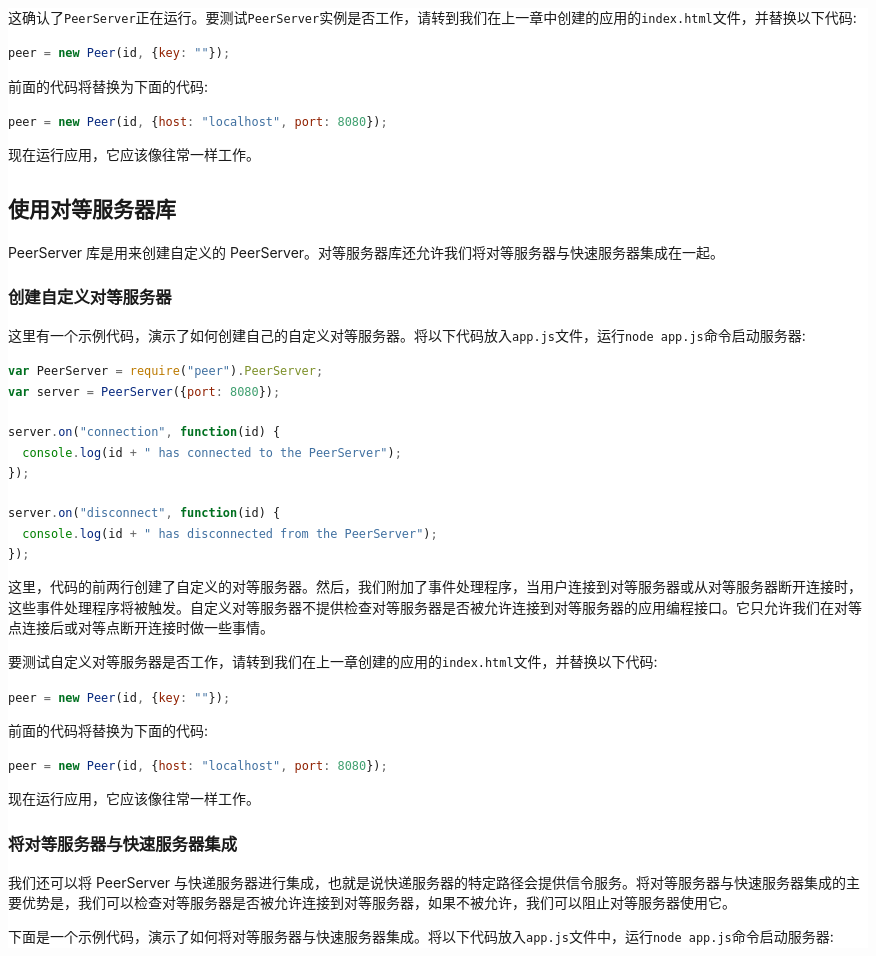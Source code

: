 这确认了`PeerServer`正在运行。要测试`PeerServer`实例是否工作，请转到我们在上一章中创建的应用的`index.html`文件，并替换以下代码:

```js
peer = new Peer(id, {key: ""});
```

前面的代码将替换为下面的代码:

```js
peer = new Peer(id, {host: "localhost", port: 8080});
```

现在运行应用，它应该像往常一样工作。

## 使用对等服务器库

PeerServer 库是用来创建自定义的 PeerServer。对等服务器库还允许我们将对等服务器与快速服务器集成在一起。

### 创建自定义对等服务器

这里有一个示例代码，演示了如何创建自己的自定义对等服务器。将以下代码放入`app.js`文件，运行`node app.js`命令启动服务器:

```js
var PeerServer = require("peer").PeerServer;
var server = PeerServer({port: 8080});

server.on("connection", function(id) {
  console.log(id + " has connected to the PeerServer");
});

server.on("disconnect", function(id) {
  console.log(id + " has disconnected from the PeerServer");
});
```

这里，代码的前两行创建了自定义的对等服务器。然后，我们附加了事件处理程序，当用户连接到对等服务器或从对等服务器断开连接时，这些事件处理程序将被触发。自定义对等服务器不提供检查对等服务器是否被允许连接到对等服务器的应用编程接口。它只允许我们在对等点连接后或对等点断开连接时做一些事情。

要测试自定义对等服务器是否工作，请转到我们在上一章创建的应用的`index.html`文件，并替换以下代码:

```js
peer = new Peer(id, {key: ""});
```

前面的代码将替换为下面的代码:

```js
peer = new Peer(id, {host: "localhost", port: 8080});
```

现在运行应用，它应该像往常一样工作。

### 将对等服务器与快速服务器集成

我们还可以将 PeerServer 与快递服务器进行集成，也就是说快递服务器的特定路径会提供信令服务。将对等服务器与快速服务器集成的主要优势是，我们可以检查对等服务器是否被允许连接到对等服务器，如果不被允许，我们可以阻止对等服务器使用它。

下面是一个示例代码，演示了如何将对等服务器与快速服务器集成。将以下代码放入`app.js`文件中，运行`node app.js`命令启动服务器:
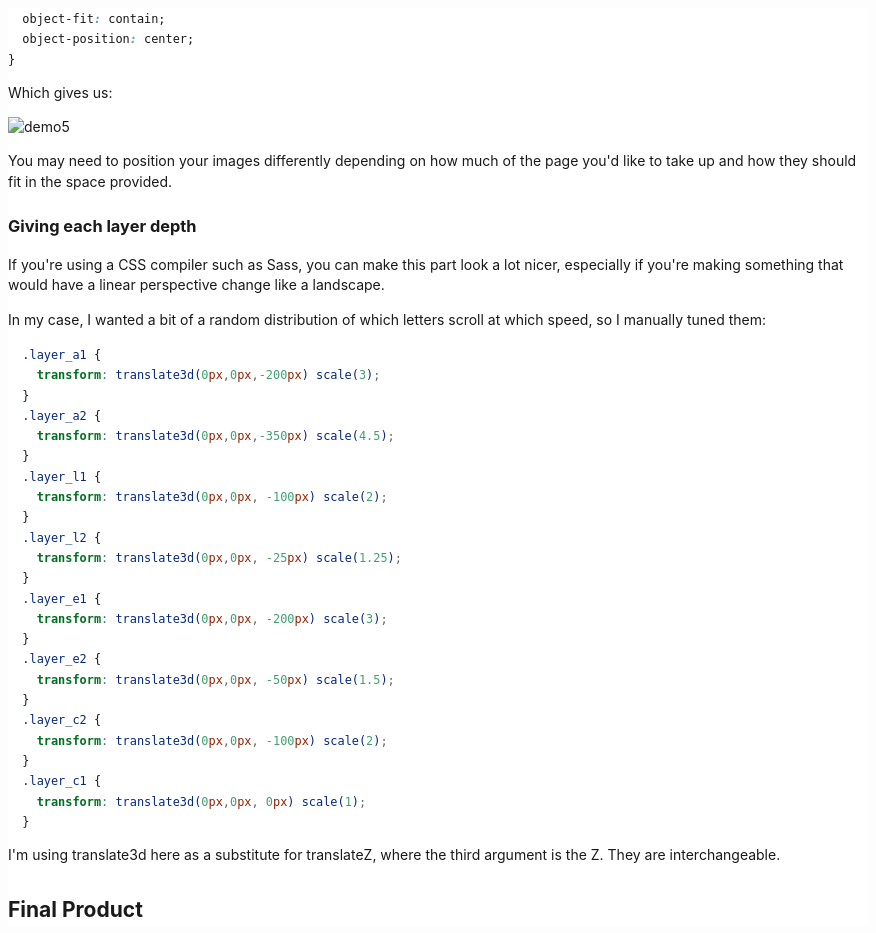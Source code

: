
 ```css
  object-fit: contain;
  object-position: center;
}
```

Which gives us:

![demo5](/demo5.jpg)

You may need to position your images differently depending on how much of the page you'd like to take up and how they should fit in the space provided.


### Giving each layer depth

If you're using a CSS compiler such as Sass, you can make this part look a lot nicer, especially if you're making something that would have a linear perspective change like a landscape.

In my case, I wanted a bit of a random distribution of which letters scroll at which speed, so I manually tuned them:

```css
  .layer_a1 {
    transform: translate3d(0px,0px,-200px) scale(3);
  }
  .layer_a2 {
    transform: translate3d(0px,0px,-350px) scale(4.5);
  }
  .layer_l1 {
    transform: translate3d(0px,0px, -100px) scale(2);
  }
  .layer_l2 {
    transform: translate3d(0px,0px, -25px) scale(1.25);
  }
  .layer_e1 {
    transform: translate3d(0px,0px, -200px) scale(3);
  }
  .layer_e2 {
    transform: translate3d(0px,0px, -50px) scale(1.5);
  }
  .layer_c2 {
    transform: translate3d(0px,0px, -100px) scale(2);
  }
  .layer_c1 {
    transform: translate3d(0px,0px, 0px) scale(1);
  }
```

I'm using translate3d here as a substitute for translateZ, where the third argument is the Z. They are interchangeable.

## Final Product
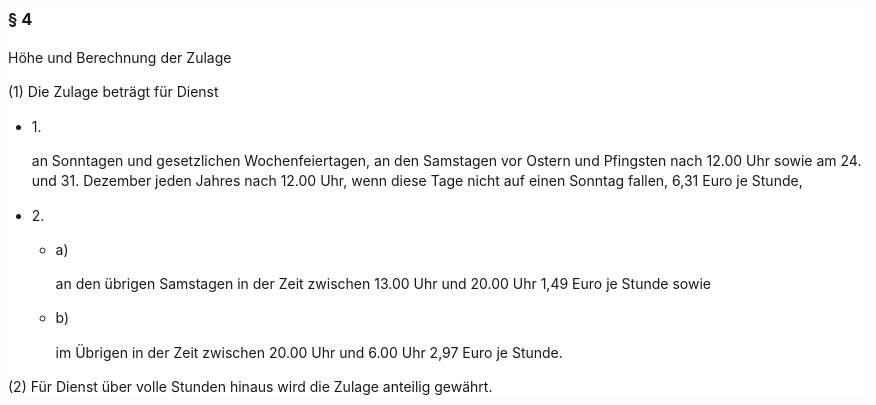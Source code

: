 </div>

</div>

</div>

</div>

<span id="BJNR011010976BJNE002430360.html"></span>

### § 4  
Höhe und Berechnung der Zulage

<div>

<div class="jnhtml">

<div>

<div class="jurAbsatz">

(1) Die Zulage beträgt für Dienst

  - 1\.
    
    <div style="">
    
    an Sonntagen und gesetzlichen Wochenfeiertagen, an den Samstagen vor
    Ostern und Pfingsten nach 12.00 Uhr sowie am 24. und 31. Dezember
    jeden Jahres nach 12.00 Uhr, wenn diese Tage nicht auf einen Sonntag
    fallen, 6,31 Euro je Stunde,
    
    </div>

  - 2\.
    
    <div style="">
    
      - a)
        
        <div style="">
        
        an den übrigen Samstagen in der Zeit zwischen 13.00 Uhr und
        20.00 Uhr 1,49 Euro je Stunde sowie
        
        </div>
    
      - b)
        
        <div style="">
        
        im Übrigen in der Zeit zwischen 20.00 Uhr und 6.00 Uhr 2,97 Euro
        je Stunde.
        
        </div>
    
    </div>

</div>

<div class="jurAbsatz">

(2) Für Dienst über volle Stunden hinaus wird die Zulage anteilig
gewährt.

....

◆ ASSIGNMENT ◆
List the lines of the entries that include "命令启动服务器".

◆ RESPONSE ◆
这里有一个示例代码，演示了如何创建自己的自定义对等服务器。将以下代码放入`app.js`文件，运行`node app.js`命令启动服务器:
下面是一个示例代码，演示了如何将对等服务器与快速服务器集成。将以下代码放入`app.js`文件中，运行`node app.js`命令启动服务器:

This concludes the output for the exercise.